Extracted records:
*** Block opens ***

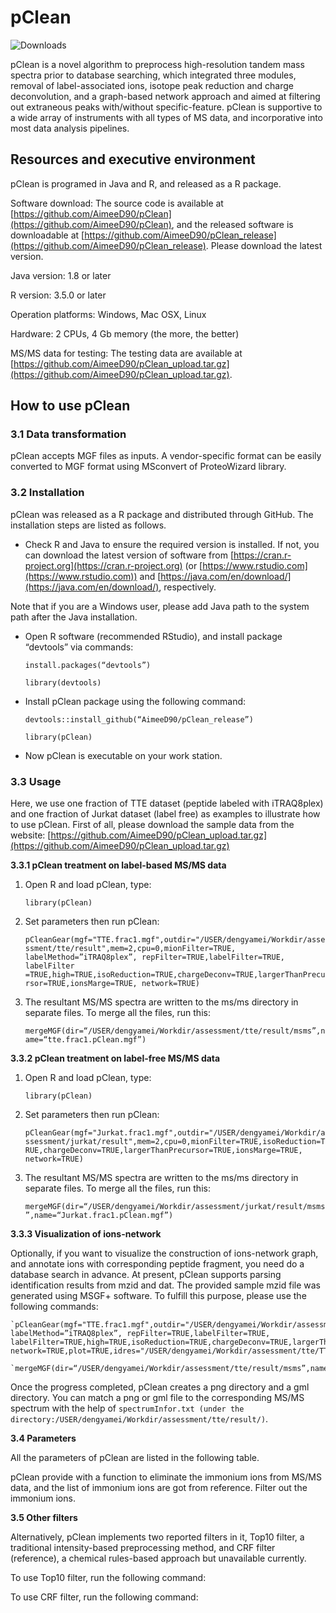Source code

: # pClean

![Downloads](https://img.shields.io/github/downloads/AimeeD90/pClean_release/total.svg)

pClean is a novel algorithm to preprocess high-resolution tandem mass spectra prior to database searching, which integrated three modules, removal of label-associated ions, isotope peak reduction and charge deconvolution, and a graph-based network approach and aimed at filtering out extraneous peaks with/without specific-feature. pClean is supportive to a wide array of instruments with all types of MS data, and incorporative into most data analysis pipelines.

## Resources and executive environment

pClean is programed in Java and R, and released as a R package.

Software download: The source code is available at [https://github.com/AimeeD90/pClean](https://github.com/AimeeD90/pClean), and the released software is downloadable at [https://github.com/AimeeD90/pClean_release](https://github.com/AimeeD90/pClean_release). Please download the latest version.

Java version: 1.8 or later

R version: 3.5.0 or later

Operation platforms: Windows, Mac OSX, Linux

Hardware: 2 CPUs, 4 Gb memory (the more, the better)

MS/MS data for testing: The testing data are available at [https://github.com/AimeeD90/pClean_upload.tar.gz](https://github.com/AimeeD90/pClean_upload.tar.gz).

## How to use pClean

### 3.1 Data transformation

pClean accepts MGF files as inputs. A vendor-specific format can be easily converted to MGF format using MSconvert of ProteoWizard library.

### 3.2 Installation

pClean was released as a R package and distributed through GitHub. The installation steps are listed as follows.

* Check R and Java to ensure the required version is installed. If not, you can download the latest version of software from [https://cran.r-project.org](https://cran.r-project.org) (or [https://www.rstudio.com](https://www.rstudio.com)) and [https://java.com/en/download/](https://java.com/en/download/), respectively. 

Note that if you are a Windows user, please add Java path to the system path after the Java installation.

* Open R software (recommended RStudio), and install package “devtools” via commands:

    `install.packages(“devtools”)`
    
    `library(devtools)`
    
* Install pClean package using the following command:

    `devtools::install_github(“AimeeD90/pClean_release”)`
    
    `library(pClean)`
    
* Now pClean is executable on your work station.

### 3.3 Usage

Here, we use one fraction of TTE dataset (peptide labeled with iTRAQ8plex) and one fraction of Jurkat dataset (label free) as examples to illustrate how to use pClean. First of all, please download the sample data from the website: [https://github.com/AimeeD90/pClean_upload.tar.gz](https://github.com/AimeeD90/pClean_upload.tar.gz)

**3.3.1 pClean treatment on label-based MS/MS data**

1)  Open R and load pClean, type: 

    `library(pClean)`
    
2)  Set parameters then run pClean:

    `pCleanGear(mgf="TTE.frac1.mgf",outdir="/USER/dengyamei/Workdir/assessment/tte/result",mem=2,cpu=0,mionFilter=TRUE, labelMethod=”iTRAQ8plex”, repFilter=TRUE,labelFilter=TRUE, labelFilter =TRUE,high=TRUE,isoReduction=TRUE,chargeDeconv=TRUE,largerThanPrecursor=TRUE,ionsMarge=TRUE, network=TRUE)`
    
3)  The resultant MS/MS spectra are written to the ms/ms directory in separate files. To merge all the files, run this:

    `mergeMGF(dir=“/USER/dengyamei/Workdir/assessment/tte/result/msms”,name=“tte.frac1.pClean.mgf”)`
    
**3.3.2 pClean treatment on label-free MS/MS data**

1)  Open R and load pClean, type: 

    `library(pClean)`
    
2)  Set parameters then run pClean:

    `pCleanGear(mgf="Jurkat.frac1.mgf",outdir="/USER/dengyamei/Workdir/assessment/jurkat/result",mem=2,cpu=0,mionFilter=TRUE,isoReduction=TRUE,chargeDeconv=TRUE,largerThanPrecursor=TRUE,ionsMarge=TRUE, network=TRUE)`
    
3)  The resultant MS/MS spectra are written to the ms/ms directory in separate files. To merge all the files, run this:

    `mergeMGF(dir=“/USER/dengyamei/Workdir/assessment/jurkat/result/msms”,name=“Jurkat.frac1.pClean.mgf”)`
    
**3.3.3 Visualization of ions-network**

Optionally, if you want to visualize the construction of ions-network graph, and annotate ions with corresponding peptide fragment, you need do a database search in advance. At present, pClean supports parsing identification results from mzid and dat. The provided sample mzid file was generated using MSGF+ software. To fulfill this purpose, please use the following commands:

    `pCleanGear(mgf="TTE.frac1.mgf",outdir="/USER/dengyamei/Workdir/assessment/tte/result",mem=2,cpu=0,mionFilter=TRUE, labelMethod=”iTRAQ8plex”, repFilter=TRUE,labelFilter=TRUE, labelFilter=TRUE,high=TRUE,isoReduction=TRUE,chargeDeconv=TRUE,largerThanPrecursor=TRUE,ionsMarge=TRUE, network=TRUE,plot=TRUE,idres="/USER/dengyamei/Workdir/assessment/tte/TTE.frac1.mzid")`
    
    `mergeMGF(dir=“/USER/dengyamei/Workdir/assessment/tte/result/msms”,name=“tte.frac1.pClean.mgf”)`
    
Once the progress completed, pClean creates a png directory and a gml directory. You can match a png or gml file to the corresponding MS/MS spectrum with the help of `spectrumInfor.txt (under the directory:/USER/dengyamei/Workdir/assessment/tte/result/)`.

**3.4 Parameters**

All the parameters of pClean are listed in the following table.


pClean provide with a function to eliminate the immonium ions from MS/MS data, and the list of immonium ions are got from reference. Filter out the immonium ions.

**3.5 Other filters**

Alternatively, pClean implements two reported filters in it, Top10 filter, a traditional intensity-based preprocessing method, and CRF filter (reference), a chemical rules-based approach but unavailable currently. 

To use Top10 filter, run the following command:

To use CRF filter, run the following command:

*** Block closes ***

Task description >> Please print the entries above exactly. Skip every picture.

Task answer >>
Source code

: # pClean

![Downloads](https://img.shields.io/github/downloads/AimeeD90/pClean_release/total.svg)

pClean is a novel algorithm to preprocess high-resolution tandem mass spectra prior to database searching, which integrated three modules, removal of label-associated ions, isotope peak reduction and charge deconvolution, and a graph-based network approach and aimed at filtering out extraneous peaks with/without specific-feature. pClean is supportive to a wide array of instruments with all types of MS data, and incorporative into most data analysis pipelines.

## Resources and executive environment

pClean is programed in Java and R, and released as a R package.

Software download: The source code is available at [https://github.com/AimeeD90/pClean](https://github.com/AimeeD90/pClean), and the released software is downloadable at [https://github.com/AimeeD90/pClean_release](https://github.com/AimeeD90/pClean_release). Please download the latest version.

Java version: 1.8 or later

R version: 3.5.0 or later

Operation platforms: Windows, Mac OSX, Linux

Hardware: 2 CPUs, 4 Gb memory (the more, the better)

MS/MS data for testing: The testing data are available at [https://github.com/AimeeD90/pClean_upload.tar.gz](https://github.com/AimeeD90/pClean_upload.tar.gz).

## How to use pClean

### 3.1 Data transformation

pClean accepts MGF files as inputs. A vendor-specific format can be easily converted to MGF format using MSconvert of ProteoWizard library.

### 3.2 Installation

pClean was released as a R package and distributed through GitHub. The installation steps are listed as follows.

* Check R and Java to ensure the required version is installed. If not, you can download the latest version of software from [https://cran.r-project.org](https://cran.r-project.org) (or [https://www.rstudio.com](https://www.rstudio.com)) and [https://java.com/en/download/](https://java.com/en/download/), respectively. 

Note that if you are a Windows user, please add Java path to the system path after the Java installation.

* Open R software (recommended RStudio), and install package “devtools” via commands:

    `install.packages(“devtools”)`
    
    `library(devtools)`
    
* Install pClean package using the following command:

    `devtools::install_github(“AimeeD90/pClean_release”)`
    
    `library(pClean)`
    
* Now pClean is executable on your work station.

### 3.3 Usage

Here, we use one fraction of TTE dataset (peptide labeled with iTRAQ8plex) and one fraction of Jurkat dataset (label free) as examples to illustrate how to use pClean. First of all, please download the sample data from the website: [https://github.com/AimeeD90/pClean_upload.tar.gz](https://github.com/AimeeD90/pClean_upload.tar.gz)

**3.3.1 pClean treatment on label-based MS/MS data**

1)  Open R and load pClean, type: 

    `library(pClean)`
    
2)  Set parameters then run pClean:

    `pCleanGear(mgf="TTE.frac1.mgf",outdir="/USER/dengyamei/Workdir/assessment/tte/result",mem=2,cpu=0,mionFilter=TRUE, labelMethod=”iTRAQ8plex”, repFilter=TRUE,labelFilter=TRUE, labelFilter =TRUE,high=TRUE,isoReduction=TRUE,chargeDeconv=TRUE,largerThanPrecursor=TRUE,ionsMarge=TRUE, network=TRUE)`
    
3)  The resultant MS/MS spectra are written to the ms/ms directory in separate files. To merge all the files, run this:

    `mergeMGF(dir=“/USER/dengyamei/Workdir/assessment/tte/result/msms”,name=“tte.frac1.pClean.mgf”)`
    
**3.3.2 pClean treatment on label-free MS/MS data**

1)  Open R and load pClean, type: 

    `library(pClean)`
    
2)  Set parameters then run pClean:

    `pCleanGear(mgf="Jurkat.frac1.mgf",outdir="/USER/dengyamei/Workdir/assessment/jurkat/result",mem=2,cpu=0,mionFilter=TRUE,isoReduction=TRUE,chargeDeconv=TRUE,largerThanPrecursor=TRUE,ionsMarge=TRUE, network=TRUE)`
    
3)  The resultant MS/MS spectra are written to the ms/ms directory in separate files. To merge all the files, run this:

    `mergeMGF(dir=“/USER/dengyamei/Workdir/assessment/jurkat/result/msms”,name=“Jurkat.frac1.pClean.mgf”)`
    
**3.3.3 Visualization of ions-network**

Optionally, if you want to visualize the construction of ions-network graph, and annotate ions with corresponding peptide fragment, you need do a database search in advance. At present, pClean supports parsing identification results from mzid and dat. The provided sample mzid file was generated using MSGF+ software. To fulfill this purpose, please use the following commands:

    `pCleanGear(mgf="TTE.frac1.mgf",outdir="/USER/dengyamei/Workdir/assessment/tte/result",mem=2,cpu=0,mionFilter=TRUE, labelMethod=”iTRAQ8plex”, repFilter=TRUE,labelFilter=TRUE, labelFilter=TRUE,high=TRUE,isoReduction=TRUE,chargeDeconv=TRUE,largerThanPrecursor=TRUE,ionsMarge=TRUE, network=TRUE,plot=TRUE,idres="/USER/dengyamei/Workdir/assessment/tte/TTE.frac1.mzid")`
    
    `mergeMGF(dir=“/USER/dengyamei/Workdir/assessment/tte/result/msms”,name=“tte.frac1.pClean.mgf”)`
    
Once the progress completed, pClean creates a png directory and a gml directory. You can match a png or gml file to the corresponding MS/MS spectrum with the help of `spectrumInfor.txt (under the directory:/USER/dengyamei/Workdir/assessment/tte/result/)`.

**3.4 Parameters**

All the parameters of pClean are listed in the following table.


pClean provide with a function to eliminate the immonium ions from MS/MS data, and the list of immonium ions are got from reference. Filter out the immonium ions.

**3.5 Other filters**

Alternatively, pClean implements two reported filters in it, Top10 filter, a traditional intensity-based preprocessing method, and CRF filter (reference), a chemical rules-based approach but unavailable currently. 

To use Top10 filter, run the following command:

To use CRF filter, run the following command:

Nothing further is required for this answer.